**REQUIRED WORK:** Below are the entries. Transcribe exactly the lines from the one with "# Introduction to grains" through the one with "- **Equations and", ends included, and leave out all others.

======== RECORDS SUPPLIED

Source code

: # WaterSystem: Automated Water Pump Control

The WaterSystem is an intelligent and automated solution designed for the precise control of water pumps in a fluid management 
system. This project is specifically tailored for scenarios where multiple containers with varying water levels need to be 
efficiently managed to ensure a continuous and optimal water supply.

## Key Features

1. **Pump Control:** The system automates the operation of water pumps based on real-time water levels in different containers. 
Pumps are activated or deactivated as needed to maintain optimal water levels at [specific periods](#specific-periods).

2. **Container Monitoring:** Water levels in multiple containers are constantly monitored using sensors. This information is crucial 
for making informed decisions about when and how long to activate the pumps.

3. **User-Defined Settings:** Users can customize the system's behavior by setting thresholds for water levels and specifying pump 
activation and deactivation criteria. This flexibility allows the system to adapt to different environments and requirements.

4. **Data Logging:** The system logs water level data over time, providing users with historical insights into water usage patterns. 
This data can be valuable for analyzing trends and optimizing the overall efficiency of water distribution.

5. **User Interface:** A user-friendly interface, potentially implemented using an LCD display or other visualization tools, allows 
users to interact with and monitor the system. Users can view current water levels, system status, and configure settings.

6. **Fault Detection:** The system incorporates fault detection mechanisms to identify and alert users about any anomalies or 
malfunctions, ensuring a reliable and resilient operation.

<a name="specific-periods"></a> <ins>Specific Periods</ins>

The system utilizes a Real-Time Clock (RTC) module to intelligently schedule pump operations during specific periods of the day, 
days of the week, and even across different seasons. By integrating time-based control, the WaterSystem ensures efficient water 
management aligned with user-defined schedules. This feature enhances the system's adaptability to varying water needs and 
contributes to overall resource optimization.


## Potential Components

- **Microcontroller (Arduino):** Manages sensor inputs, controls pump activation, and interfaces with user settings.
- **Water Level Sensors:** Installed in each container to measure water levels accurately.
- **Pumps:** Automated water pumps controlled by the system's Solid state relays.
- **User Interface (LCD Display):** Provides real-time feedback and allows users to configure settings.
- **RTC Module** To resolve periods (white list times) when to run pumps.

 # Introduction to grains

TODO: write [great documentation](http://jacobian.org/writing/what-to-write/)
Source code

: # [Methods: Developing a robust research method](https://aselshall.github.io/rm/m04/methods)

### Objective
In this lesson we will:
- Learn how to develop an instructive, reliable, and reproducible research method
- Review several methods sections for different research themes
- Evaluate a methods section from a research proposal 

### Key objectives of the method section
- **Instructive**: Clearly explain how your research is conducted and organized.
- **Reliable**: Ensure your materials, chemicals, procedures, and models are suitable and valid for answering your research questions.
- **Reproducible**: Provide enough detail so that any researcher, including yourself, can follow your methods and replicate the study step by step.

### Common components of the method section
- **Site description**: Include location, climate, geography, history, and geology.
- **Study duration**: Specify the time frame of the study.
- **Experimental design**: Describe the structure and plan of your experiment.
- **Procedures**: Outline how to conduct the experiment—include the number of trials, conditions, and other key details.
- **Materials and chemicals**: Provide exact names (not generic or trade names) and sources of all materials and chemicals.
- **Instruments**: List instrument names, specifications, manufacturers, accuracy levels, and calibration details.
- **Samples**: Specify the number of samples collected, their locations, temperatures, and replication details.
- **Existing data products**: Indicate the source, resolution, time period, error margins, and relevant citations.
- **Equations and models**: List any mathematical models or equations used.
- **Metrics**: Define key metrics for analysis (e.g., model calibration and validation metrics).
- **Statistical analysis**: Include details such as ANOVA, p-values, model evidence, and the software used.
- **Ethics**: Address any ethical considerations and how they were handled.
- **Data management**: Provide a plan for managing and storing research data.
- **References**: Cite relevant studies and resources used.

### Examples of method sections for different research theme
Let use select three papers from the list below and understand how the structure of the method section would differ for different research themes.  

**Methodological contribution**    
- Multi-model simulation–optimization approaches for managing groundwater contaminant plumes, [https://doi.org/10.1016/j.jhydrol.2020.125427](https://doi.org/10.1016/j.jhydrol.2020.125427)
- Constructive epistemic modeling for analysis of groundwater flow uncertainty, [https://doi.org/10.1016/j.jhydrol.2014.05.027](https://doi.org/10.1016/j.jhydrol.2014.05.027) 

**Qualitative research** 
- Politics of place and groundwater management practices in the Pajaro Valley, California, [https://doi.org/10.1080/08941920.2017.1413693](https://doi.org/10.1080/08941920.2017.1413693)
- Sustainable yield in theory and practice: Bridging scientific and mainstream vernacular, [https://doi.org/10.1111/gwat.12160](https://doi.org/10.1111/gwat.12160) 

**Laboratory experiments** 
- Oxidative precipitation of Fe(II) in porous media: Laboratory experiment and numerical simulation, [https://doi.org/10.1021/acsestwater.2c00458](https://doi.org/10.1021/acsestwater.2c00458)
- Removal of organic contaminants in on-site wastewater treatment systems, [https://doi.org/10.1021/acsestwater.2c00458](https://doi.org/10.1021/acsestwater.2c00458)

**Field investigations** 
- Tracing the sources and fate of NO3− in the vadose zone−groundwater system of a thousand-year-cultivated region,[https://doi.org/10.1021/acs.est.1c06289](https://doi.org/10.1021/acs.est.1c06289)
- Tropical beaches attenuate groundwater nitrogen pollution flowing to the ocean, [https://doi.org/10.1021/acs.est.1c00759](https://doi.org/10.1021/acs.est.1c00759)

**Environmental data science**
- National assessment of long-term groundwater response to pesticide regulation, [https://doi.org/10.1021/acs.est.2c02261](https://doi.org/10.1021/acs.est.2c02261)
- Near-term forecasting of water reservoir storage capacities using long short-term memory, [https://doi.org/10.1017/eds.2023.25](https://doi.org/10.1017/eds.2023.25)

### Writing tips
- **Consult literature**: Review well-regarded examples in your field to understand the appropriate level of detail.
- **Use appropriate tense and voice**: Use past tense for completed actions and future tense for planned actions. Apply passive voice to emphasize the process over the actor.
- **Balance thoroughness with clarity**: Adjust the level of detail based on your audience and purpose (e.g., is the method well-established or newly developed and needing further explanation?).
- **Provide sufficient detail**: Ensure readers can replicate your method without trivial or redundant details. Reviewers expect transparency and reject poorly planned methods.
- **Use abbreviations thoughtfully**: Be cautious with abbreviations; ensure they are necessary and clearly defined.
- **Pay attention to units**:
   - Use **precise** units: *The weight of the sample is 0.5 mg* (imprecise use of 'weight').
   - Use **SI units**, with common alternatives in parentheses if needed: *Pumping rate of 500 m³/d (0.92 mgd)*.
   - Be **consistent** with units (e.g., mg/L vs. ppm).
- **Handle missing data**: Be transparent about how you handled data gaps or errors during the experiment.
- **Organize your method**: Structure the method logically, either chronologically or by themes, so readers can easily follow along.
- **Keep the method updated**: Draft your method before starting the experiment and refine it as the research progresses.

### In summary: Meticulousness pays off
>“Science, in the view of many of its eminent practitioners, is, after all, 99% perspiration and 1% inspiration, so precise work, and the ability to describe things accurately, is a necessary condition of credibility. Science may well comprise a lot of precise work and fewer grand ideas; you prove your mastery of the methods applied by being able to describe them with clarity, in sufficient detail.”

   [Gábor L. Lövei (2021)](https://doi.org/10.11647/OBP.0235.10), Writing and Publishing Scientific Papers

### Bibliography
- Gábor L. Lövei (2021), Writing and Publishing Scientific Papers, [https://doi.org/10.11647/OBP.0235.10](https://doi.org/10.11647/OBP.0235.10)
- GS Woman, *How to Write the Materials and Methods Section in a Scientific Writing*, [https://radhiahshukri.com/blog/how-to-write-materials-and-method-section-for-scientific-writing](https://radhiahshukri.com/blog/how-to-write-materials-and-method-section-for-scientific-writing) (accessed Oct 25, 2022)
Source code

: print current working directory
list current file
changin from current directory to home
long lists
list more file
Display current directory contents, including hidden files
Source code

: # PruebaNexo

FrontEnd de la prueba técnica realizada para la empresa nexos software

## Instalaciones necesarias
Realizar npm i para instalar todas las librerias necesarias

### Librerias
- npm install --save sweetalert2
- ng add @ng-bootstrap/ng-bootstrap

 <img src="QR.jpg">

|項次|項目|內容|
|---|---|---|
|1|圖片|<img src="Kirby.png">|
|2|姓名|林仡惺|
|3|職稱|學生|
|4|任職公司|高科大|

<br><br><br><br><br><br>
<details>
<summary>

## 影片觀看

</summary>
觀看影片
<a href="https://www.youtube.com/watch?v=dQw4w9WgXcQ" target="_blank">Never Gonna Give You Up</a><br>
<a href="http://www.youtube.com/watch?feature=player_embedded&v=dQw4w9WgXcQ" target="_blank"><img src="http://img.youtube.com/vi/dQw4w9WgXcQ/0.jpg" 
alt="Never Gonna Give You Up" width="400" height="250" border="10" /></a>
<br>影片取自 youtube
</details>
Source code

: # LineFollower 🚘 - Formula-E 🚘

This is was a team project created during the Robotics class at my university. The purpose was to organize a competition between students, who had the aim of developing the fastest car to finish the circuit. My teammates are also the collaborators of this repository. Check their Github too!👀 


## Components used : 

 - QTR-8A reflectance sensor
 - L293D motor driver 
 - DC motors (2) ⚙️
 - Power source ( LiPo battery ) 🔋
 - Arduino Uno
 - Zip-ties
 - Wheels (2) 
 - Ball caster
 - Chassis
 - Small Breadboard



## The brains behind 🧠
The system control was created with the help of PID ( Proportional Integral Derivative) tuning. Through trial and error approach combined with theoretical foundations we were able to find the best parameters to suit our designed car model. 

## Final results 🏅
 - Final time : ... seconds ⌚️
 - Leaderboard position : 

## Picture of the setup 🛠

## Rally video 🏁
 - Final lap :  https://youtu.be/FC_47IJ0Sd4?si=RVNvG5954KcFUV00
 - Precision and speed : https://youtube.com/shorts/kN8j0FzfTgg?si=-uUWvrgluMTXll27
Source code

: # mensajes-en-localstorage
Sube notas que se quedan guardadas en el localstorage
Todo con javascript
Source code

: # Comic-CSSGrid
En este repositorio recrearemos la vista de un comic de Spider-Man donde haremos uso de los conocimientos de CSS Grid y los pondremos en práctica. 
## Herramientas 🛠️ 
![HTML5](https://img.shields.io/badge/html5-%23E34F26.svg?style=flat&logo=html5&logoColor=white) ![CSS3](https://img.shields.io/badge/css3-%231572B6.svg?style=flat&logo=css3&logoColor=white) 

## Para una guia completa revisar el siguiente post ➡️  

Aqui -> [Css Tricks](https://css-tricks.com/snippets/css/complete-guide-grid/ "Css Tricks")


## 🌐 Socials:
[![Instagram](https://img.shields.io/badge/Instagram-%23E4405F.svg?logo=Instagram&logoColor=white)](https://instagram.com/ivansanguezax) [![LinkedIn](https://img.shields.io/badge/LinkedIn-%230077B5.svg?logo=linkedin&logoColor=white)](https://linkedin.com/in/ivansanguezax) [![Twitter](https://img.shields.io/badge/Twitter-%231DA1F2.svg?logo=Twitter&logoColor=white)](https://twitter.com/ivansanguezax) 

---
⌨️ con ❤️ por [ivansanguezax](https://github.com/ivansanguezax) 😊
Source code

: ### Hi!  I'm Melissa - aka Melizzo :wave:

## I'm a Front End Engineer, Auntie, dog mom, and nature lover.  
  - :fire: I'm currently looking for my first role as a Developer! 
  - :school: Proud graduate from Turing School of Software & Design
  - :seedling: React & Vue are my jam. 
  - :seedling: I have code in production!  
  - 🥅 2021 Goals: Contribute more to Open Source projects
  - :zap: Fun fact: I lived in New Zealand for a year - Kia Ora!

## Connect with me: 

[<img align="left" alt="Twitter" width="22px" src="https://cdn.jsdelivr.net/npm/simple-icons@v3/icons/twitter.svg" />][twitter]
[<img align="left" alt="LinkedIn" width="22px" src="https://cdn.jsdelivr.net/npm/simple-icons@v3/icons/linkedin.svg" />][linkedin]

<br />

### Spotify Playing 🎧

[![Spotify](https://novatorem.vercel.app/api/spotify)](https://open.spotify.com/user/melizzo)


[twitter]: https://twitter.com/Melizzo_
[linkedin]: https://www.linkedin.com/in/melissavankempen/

================

**RESPONSE TO THIS EXERCISE:**
 # Introduction to grains

TODO: write [great documentation](http://jacobian.org/writing/what-to-write/)
Source code

: # [Methods: Developing a robust research method](https://aselshall.github.io/rm/m04/methods)

### Objective
In this lesson we will:
- Learn how to develop an instructive, reliable, and reproducible research method
- Review several methods sections for different research themes
- Evaluate a methods section from a research proposal 

### Key objectives of the method section
- **Instructive**: Clearly explain how your research is conducted and organized.
- **Reliable**: Ensure your materials, chemicals, procedures, and models are suitable and valid for answering your research questions.
- **Reproducible**: Provide enough detail so that any researcher, including yourself, can follow your methods and replicate the study step by step.

### Common components of the method section
- **Site description**: Include location, climate, geography, history, and geology.
- **Study duration**: Specify the time frame of the study.
- **Experimental design**: Describe the structure and plan of your experiment.
- **Procedures**: Outline how to conduct the experiment—include the number of trials, conditions, and other key details.
- **Materials and chemicals**: Provide exact names (not generic or trade names) and sources of all materials and chemicals.
- **Instruments**: List instrument names, specifications, manufacturers, accuracy levels, and calibration details.
- **Samples**: Specify the number of samples collected, their locations, temperatures, and replication details.
- **Existing data products**: Indicate the source, resolution, time period, error margins, and relevant citations.
- **Equations and models**: List any mathematical models or equations used.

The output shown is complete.